Thursday, 6 November 2025

International Tax: India's Share Buyback - Dividend or Capital Gain?


A recent discussion with a colleague highlighted a key international tax dilemma: when an Indian company buys back shares from a non-resident individual, is it taxed as a dividend or as a capital gain? The answer determines the applicable tax treaty article and the final tax burden.

The Indian Law Change

Since October 1, 2024, Indian tax law treats the buyback of shares as a dividend in the hands of the shareholder. This means the Indian company must withhold taxes on the payment to a non-resident, just like it would for a regular dividend.

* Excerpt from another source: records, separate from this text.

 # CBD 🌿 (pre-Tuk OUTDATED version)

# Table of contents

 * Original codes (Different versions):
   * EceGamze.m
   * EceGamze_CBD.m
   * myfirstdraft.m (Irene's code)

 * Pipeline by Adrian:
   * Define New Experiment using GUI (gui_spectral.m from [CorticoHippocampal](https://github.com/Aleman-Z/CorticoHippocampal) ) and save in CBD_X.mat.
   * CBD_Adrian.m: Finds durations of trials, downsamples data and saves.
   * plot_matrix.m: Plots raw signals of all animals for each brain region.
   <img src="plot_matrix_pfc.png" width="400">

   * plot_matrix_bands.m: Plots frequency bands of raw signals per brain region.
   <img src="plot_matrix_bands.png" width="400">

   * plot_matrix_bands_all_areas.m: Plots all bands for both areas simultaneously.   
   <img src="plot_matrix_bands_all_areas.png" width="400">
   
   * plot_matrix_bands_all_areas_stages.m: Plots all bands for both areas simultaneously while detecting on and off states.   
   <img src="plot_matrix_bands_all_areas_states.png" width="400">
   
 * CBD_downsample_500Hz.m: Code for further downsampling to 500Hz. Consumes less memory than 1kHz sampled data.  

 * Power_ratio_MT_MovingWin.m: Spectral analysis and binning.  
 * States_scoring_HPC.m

The Treaty Conflict: Article 10 vs. Article 13

This is where it gets tricky. Tax treaties have two key articles that could apply:

  • Article 10 (Dividends): This governs how dividends are taxed. Since Indian law calls the buyback a dividend, this article seems to be the natural fit. It typically gives India the right to tax the payment, often at a reduced rate (e.g., 10% or 15%).

  • Article 13 (Capital Gains): This governs profits from the sale or "alienation" of property, like shares. Some of India's treaties state that gains from selling shares are taxable only in the shareholder's home country. A non-resident would naturally prefer this article, as it could mean zero tax in India.

This creates a direct conflict. If both articles could apply, which one wins?

The Prevailing View: Article 10 Applies

Based on global guidance, the stronger argument is that Article 10 (Dividends) takes priority in this specific case.

Our Research & Analysis (R&D):

  1. OECD/UN Commentary: The official explanations (commentaries) to the OECD and UN Model Tax Conventions are clear. If a country's domestic law treats a share redemption as a dividend, then it should be taxed under the Dividend Article (Article 10), not the Capital Gains Article (Article 13). The legal logic is that the specific rule for dividends overrides the general rule for capital gains when the payment is characterized as a dividend.

  2. Substance over Form: The Indian government has explicitly chosen to reclassify buybacks as dividends to prevent tax avoidance. Applying Article 13 would defeat this very purpose. Tax authorities and most courts are likely to look at the economic substance (a distribution of company profits) rather than the legal form (a share transfer).

A Counter-Argument and Word of Caution

It is important to note a recent and contrasting development. In October 2025, a Netherlands Court of Appeal ruled in a different case that if a transaction fits two treaty articles, the one more favorable to the taxpayer should apply.

However, in the context of Indian buybacks, relying on this foreign ruling is highly risky. The direct guidance from the OECD commentaries is a powerful counter-argument that Indian authorities will certainly use.

Conclusion and Practical Advice

For now, the safest and most defensible path is to treat buybacks by an Indian company as a dividend taxable under Article 10 of the relevant tax treaty.

  • For Companies: Withhold tax accordingly based on the treaty's dividend rate.

  • For Non-Resident Investors: While the argument for Article 13 is appealing, it is likely to lead to prolonged litigation with a low chance of success under current interpretations. The potential benefit of zero tax must be weighed against the near-certainty of a dispute.

Until Indian courts or a specific circular provide further clarity, prudence lies in applying Article 10, ensuring compliance, and avoiding costly tax disputes.